A questão é se é possível harmonizar os princípios liberais / libertários com essa herança cultural ocidental (grega, romana e cristã). Acho impossível manter toda essa herança sem comprometer o compromisso com a liberdade que é a essência do Liberalismo / Libertarianismo. O grande desafio é decidir o que é compatível e o que não é. O que pessoas como Olavo de Carvalho e Rodrigo Constantino propõem, cristãos católicos ortodoxos que são, compromete, a meu ver, o Liberalismo / Libertarianismo. O que C. S. Lewis propõe, anglicano que é, mas um anglicano que características próprias, disposto a definir um “Cristianismo Essencial Básico”, é mais fácil de compatibilizar, mas não in totum.

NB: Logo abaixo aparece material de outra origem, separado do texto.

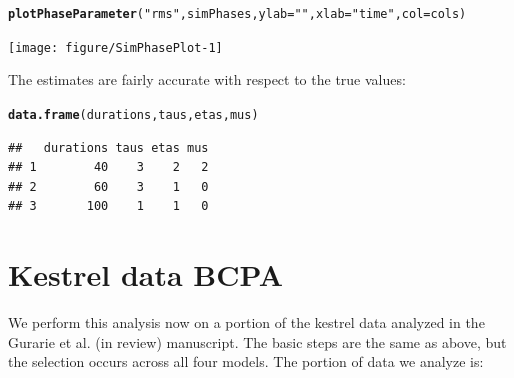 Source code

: \documentclass[10pt]{article}\usepackage[]{graphicx}\usepackage[]{color}
\makeatletter
\newcommand{\hlstr}[1]{\textcolor[rgb]{0.192,0.494,0.8}{#1}}%
\newcommand{\hlstd}[1]{\textcolor[rgb]{0.345,0.345,0.345}{#1}}%
\newcommand{\hlkwc}[1]{\textcolor[rgb]{0.333,0.667,0.333}{#1}}%
\newcommand{\hlkwd}[1]{\textcolor[rgb]{0.737,0.353,0.396}{\textbf{#1}}}%
\newenvironment{kframe}{%
 \def\at@end@of@kframe{}%
 \ifinner\ifhmode%
  \def\at@end@of@kframe{\end{minipage}}%
  \begin{minipage}{\columnwidth}%
 \fi\fi%
 \def\FrameCommand##1{\hskip\@totalleftmargin \hskip-\fboxsep
 \colorbox{shadecolor}{##1}\hskip-\fboxsep
     \hskip-\linewidth \hskip-\@totalleftmargin \hskip\columnwidth}%
 \MakeFramed {\advance\hsize-\width
   \@totalleftmargin\z@ \linewidth\hsize
   \@setminipage}}%
 {\par\unskip\endMakeFramed%
 \at@end@of@kframe}
\newenvironment{knitrout}{}{} %
\makeatother
\begin{document}
\begin{knitrout}
\begin{kframe}
{\ttfamily\noindent\bfseries{}}\begin{alltt}
  \hlkwd{plotPhaseParameter}\hlstd{(}\hlstr{"rms"}\hlstd{, simPhases,}  \hlkwc{ylab}\hlstd{=} \hlstr{""}\hlstd{,} \hlkwc{xlab}\hlstd{=}\hlstr{"time"}\hlstd{,} \hlkwc{col}\hlstd{=cols)}
\end{alltt}


{\ttfamily\noindent\bfseries{}}\end{kframe}
\texttt{[image: figure/SimPhasePlot-1]} 

\end{knitrout}

\noindent The estimates are fairly accurate with respect to the true values:
\begin{knitrout}
\color{fgcolor}\begin{kframe}
\begin{alltt}
\hlkwd{data.frame}\hlstd{(durations, taus, etas, mus)}
\end{alltt}
\begin{verbatim}
##   durations taus etas mus
## 1        40    3    2   2
## 2        60    3    1   0
## 3       100    1    1   0
\end{verbatim}
\end{kframe}
\end{knitrout}


\section{Kestrel data BCPA}

We perform this analysis now on a portion of the kestrel data analyzed in the Gurarie et al. (in review) manuscript.  The basic steps are the same as above, but the selection occurs across all four models. The portion of data we analyze is:
\end{document}
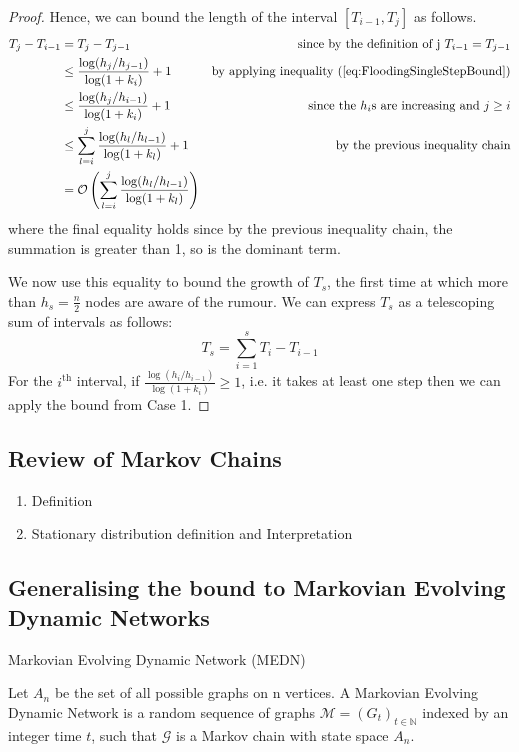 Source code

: \begin{proof}
	Hence, we can bound the length of the interval $[T_{i-1}, T_j]$ as follows.
	\begin{align*}
		T_j - T_{i-1} &= T_j - T_{j-1} & \text{since by the definition of j } T_{i-1} = T_{j-1}\\
		& \leq \frac{\log (h_j/h_{j-1})}{\log(1+k_i)} + 1 & \text{by applying inequality }(\ref{eq:FloodingSingleStepBound}) \\
		& \leq \frac{\log (h_j/h_{i-1})}{\log(1+k_i)} + 1 & \text{since the } h_i \text{s are increasing and } j \geq i \\
		& \leq \sum_{l=i}^j \frac{\log (h_{l}/h_{l-1})}{\log(1+k_l) } + 1 & \text{ by the previous inequality chain} \\
		& = \mathcal{O}\left(\sum_{l=i}^j \frac{\log (h_{l}/h_{l-1})}{\log(1+k_l) }\right)
 	\end{align*}
	where the final equality holds since by the previous inequality chain, the summation is greater than 1, so is the dominant term.

	We now use this equality to bound the growth of $T_s$, the first time at which more than $h_s = \frac{n}{2}$ nodes are aware of the rumour. We can express $T_s$ as a telescoping sum of intervals as follows:
	$$
		T_s = \sum_{i=1}^s T_i - T_{i-1}
	$$
	For the $i^\text{th}$ interval, if $\frac{\log (h_i/h_{i-1})}{\log(1+k_i)} \geq 1$, i.e. it takes at least one step then we can apply the bound from Case 1.
	
\end{proof}

\subsection{Review of Markov Chains}

\begin{enumerate}
	\item Definition
	\item Stationary distribution definition and Interpretation
\end{enumerate}

\subsection{Generalising the bound to Markovian Evolving Dynamic Networks}
\label{subsection:MEDNBound}

\begin{definition}
	Markovian Evolving Dynamic Network (MEDN)

	\noindent 
	Let $A_n$ be the set of all possible graphs on n vertices.
	A Markovian Evolving Dynamic Network is a random sequence of graphs $\mathcal{M} = (G_t)_{t \in \mathbb{N}}$ indexed by an integer time $t$, such that $\mathcal{G}$ is a Markov chain with state space $A_n$.
\end{definition}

A visão de Lewis deixa de lado alguns elementos do Cristianismo Ortodoxo e, também, do Liberalismo / Libertarianismo.
No artigo seguinte, o terceiro, pretendo discutir em mais profundidade esse desafio. Eu, pessoalmente, aceito algumas partes da herança ocidental cristã, mas sem estar disposto a comprometer o meu Liberalismo / Libertarianismo radical.
Notas
[1] “A Implicância de Liberais Conservadores com o Construtivismo na Educação – vol.1”, publicado em 29.9.2022, aqui neste blog, Chaves Space, no endereço: https://chaves.space/2022/09/29/a-implicancia-de-liberais-conservadores-com-o-construtivismo-na-educacao-vol.1/.
[2] FDR faleceu menos de quatro meses depois de tomar posse em 1945: ele tomou posse em seu quarto mandato em 20.1.1945 e morreu em 12.4.1945. Foi substituído na Presidência pelo seu vice-presidente, Harry S. Truman – o último presidente americano sem diploma de conclusão de curso superior. Coube a ele presidir os Estados Unidos nos meses finais da Segunda Guerra Mundial, oficialmente, terminou na Europa em 8.5.1945, e, globalmente, em 2.9.1945, com a rendição incondicional do Japão. Foi Truman que autorizou o lançamento de duas bombas atômicas sobre o Japão, em Agosto de 1945, que realmente puseram fim à guerra. A primeira bomba foi lançada sobre Hiroshima, em 6.8.1945, e, a segunda, sobre Nagasaki, em 9.8.1945. Vide, a esse respeito, para uma referência rápida, o artigo “Atomic Bombings of Hiroshima and Nagasaki”, na Wikipedia em Inglês, no seguinte endereço: https://en.wikipedia.org/wiki/Atomic_bombings_of_Hiroshima_and_Nagasaki,
[3] As eleições americanas de “midterm” (metade do mandato presidencial) de 2022 foram realizadas em 8.11.2022. O resultado foi apertado e até hoje (12.11.2022) não está decidido qual dos dois partidos controlará o Senado e a Câmara dos Deputados.